La mise en place d'un cadre légal et le fait de faire tout ce qu'il faut pour que le gouvernement le fasse garantiraient le succès de la gestion des terres pendant la saison sèche. Si les femmes étaient légalement autorisées à hériter de la terre, et dans d'autres cas, si elles obtenaient facilement le droit d'acheter, de posséder et de jouir des terres dans ce pays, cela renforcerait leur confiance et plus d'efforts seraient fournis pour une exploitation stratégique des terres comme jamais auparavant. Sur ce point, l’opinion est presque unanime et un exemple récent de l’analyse d’un expert dans un article du Journal IWACU https://www.iwacu-burundi.org/le-droit-dheriter-de-la-terre-pour-la-femme-burundaise-constituerait-un-facteur-de-justice-sociale-et-un-atout-au-developpement/ est l’un des cas en faveur de cette nécessité.
LADEC, à travers ses actions via la composante 'Certification foncière' du Projet de Restauration et de Résilience du Paysage du Burundi, et le projet en cours " Projet Prévention et Résolution des Conflits Fonciers " a recueilli des témoignages de femmes dans toute la zone d'action suggérant une prise en compte plus sérieuse de cet aspect et nous pensons que cette nécessité n'est pas seulement ressentie dans les seules zones d’intervention de ces projets mais aussi dans d'autres régions où la certification foncière est nécessaire surtout dans les zones rurales. Dans la vidéo ci-dessous, nous en apprenons plus sur l'importance de cet aspect.

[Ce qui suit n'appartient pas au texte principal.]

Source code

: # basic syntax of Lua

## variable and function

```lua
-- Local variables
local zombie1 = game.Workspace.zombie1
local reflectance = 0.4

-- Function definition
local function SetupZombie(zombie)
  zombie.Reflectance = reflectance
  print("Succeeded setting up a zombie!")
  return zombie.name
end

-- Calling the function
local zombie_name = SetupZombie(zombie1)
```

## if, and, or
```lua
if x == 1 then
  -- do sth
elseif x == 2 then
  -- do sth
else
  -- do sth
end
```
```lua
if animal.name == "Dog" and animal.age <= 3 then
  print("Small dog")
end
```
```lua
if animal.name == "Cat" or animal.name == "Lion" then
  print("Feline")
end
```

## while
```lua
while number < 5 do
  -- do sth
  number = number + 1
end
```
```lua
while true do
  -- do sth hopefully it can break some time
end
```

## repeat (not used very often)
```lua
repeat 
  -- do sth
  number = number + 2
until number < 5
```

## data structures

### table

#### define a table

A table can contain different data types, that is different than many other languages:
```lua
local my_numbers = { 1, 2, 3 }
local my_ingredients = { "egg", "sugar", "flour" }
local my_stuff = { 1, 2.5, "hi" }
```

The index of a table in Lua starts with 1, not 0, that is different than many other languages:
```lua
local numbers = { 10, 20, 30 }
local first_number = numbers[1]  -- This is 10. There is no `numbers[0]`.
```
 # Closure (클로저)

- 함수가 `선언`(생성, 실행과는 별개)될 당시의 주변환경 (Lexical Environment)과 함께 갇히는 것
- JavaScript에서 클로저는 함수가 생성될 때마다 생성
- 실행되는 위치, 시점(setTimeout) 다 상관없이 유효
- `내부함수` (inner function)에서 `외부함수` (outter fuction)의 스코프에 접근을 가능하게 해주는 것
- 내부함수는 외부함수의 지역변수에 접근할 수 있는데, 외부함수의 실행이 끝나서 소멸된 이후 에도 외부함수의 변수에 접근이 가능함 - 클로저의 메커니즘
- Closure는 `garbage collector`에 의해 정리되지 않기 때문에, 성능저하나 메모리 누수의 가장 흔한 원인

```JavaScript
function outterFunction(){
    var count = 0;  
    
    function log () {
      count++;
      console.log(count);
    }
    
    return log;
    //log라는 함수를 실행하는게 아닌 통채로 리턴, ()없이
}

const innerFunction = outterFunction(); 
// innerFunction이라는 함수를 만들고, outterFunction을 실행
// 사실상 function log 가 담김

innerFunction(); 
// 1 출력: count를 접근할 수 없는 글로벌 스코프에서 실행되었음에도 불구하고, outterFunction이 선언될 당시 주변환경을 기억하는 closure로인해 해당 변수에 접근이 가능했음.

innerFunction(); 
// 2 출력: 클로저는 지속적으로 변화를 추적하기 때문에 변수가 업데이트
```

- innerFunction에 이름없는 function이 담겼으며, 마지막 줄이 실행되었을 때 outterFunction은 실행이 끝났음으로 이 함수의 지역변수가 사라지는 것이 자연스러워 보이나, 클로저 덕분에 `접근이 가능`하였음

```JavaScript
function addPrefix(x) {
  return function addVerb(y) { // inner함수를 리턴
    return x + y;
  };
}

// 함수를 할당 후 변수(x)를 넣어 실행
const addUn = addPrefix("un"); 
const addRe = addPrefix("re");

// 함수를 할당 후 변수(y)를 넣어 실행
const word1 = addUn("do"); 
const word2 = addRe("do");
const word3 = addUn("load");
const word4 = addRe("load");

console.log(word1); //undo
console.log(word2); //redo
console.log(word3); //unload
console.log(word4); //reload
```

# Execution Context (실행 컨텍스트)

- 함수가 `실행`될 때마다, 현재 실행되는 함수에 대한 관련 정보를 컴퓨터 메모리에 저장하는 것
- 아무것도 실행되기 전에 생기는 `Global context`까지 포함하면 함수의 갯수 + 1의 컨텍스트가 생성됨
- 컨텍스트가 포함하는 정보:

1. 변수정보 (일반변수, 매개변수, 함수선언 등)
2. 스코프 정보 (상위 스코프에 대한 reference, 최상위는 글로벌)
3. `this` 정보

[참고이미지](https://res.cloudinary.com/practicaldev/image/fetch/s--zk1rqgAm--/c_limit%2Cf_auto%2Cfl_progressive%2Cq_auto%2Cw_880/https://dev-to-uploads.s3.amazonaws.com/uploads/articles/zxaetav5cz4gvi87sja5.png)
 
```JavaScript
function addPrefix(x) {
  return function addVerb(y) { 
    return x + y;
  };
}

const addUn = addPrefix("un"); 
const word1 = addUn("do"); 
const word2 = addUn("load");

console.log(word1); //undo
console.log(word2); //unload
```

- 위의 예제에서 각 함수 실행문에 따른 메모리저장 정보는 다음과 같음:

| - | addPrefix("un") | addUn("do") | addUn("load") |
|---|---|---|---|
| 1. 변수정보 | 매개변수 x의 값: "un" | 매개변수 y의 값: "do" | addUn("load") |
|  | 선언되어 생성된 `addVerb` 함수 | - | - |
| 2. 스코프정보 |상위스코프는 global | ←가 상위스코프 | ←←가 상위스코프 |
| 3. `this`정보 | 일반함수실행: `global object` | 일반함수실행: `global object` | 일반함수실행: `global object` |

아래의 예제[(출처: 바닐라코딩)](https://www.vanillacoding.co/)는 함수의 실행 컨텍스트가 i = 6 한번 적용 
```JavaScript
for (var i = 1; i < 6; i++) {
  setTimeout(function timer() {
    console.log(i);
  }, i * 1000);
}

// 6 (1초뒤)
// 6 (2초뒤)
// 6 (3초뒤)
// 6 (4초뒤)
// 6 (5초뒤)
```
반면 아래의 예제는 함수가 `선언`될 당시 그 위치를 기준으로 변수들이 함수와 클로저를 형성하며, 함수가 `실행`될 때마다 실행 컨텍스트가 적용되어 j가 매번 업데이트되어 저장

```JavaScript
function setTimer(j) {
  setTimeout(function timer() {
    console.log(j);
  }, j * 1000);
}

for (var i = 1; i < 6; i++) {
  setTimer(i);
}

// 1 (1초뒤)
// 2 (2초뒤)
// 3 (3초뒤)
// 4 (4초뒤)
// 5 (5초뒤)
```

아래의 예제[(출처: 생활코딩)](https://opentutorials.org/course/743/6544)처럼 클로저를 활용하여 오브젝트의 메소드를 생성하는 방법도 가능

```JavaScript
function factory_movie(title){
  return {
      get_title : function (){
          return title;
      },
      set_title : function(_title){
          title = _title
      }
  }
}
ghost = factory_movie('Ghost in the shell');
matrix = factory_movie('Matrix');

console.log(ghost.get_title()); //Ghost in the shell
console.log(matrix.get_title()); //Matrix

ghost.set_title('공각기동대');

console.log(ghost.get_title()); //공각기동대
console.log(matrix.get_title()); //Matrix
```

Le fait que l'accès des femmes aux droits fonciers contribue à une réduction satisfaisante des conflits fonciers implique explicitement qu'il contribue aussi grandement au développement de la communauté. Une fois qu'une femme sait qu'elle a tous les droits pour exploiter la terre, cela signifie qu'elle n'aura pas peur d'entreprendre des projets de développement et qu'elle deviendra un pilier du développement social et communautaire global.
LES STRUCTURES SOCIALES ET RELIGIEUSES DEVRAIENT AIDER LES FAMILLES À COMPRENDRE QUE LES DROITS FONCIERS DES FEMMES SONT DES DROITS FAMILIAUX.
Lorsque vous discutez avec les autorités religieuses, elles sont d'abord réticentes parce que certaines d'entre elles sont au courant de ce que disent les documents juridiques sur les droits des personnes. La loi burundaise spécifiquement le Code des personnes et de la famille en son article 126 interdit à l’un des conjoints de disposer d’un immeuble de la communauté conjugale sans le consentement de l’autre conjoint même en cas d’enregistrement de la propriété en son nom. La Jurisprudence foncière récemment publié par la Cour Suprême vient de renforcer cette disposition à travers la thématique « l’accord préalable du conjoint du vendeur ».http://ladec.bi/images/document/Jurisprudence_foncire_vf_compressed_1.pdf). Si alors les structures religieuses et sociales comprenaient bien cela, ça pourrait grandement aider à démythifier le concept infondé de dénigrement des droits des femmes et ce que les autorités burundaises font appel à la population pour l’agriculture pendant la saison sèche trouverait un argument renforcé et grande justification pour être possible. Il est toutefois nécessaire d'accompagner la population et de superviser les efforts et la technicité mis en œuvre pour sa réussite.